→ **Your goal**: Pull out each line of the data that includes the word "boldsymbol".

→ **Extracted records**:
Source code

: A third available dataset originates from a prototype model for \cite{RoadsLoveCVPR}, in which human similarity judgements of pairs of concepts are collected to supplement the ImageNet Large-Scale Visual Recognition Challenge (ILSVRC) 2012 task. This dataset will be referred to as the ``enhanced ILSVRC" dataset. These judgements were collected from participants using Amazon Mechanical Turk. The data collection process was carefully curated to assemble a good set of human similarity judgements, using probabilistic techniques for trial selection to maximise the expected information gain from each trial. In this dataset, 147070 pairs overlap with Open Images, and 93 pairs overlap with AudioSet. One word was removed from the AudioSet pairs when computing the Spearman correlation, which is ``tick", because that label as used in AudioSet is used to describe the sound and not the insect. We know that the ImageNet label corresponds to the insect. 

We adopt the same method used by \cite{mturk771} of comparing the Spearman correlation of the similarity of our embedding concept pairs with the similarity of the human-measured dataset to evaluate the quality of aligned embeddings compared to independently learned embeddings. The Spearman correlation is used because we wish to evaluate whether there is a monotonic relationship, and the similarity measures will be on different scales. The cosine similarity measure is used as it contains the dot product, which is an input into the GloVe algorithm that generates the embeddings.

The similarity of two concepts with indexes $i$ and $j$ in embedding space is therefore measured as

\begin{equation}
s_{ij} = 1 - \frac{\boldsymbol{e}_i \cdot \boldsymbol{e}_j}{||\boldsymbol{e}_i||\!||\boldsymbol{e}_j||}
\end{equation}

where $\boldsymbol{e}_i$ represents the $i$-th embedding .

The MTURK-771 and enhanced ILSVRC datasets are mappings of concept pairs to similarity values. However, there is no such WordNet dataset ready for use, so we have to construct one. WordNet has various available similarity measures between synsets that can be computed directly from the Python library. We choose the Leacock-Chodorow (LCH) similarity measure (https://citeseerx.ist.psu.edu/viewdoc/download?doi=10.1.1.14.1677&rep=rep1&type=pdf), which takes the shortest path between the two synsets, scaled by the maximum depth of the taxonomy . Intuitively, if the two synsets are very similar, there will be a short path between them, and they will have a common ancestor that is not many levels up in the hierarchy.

→ **Task answer**:
s_{ij} = 1 - \frac{\boldsymbol{e}_i \cdot \boldsymbol{e}_j}{||\boldsymbol{e}_i||\!||\boldsymbol{e}_j||}
where $\boldsymbol{e}_i$ represents the $i$-th embedding .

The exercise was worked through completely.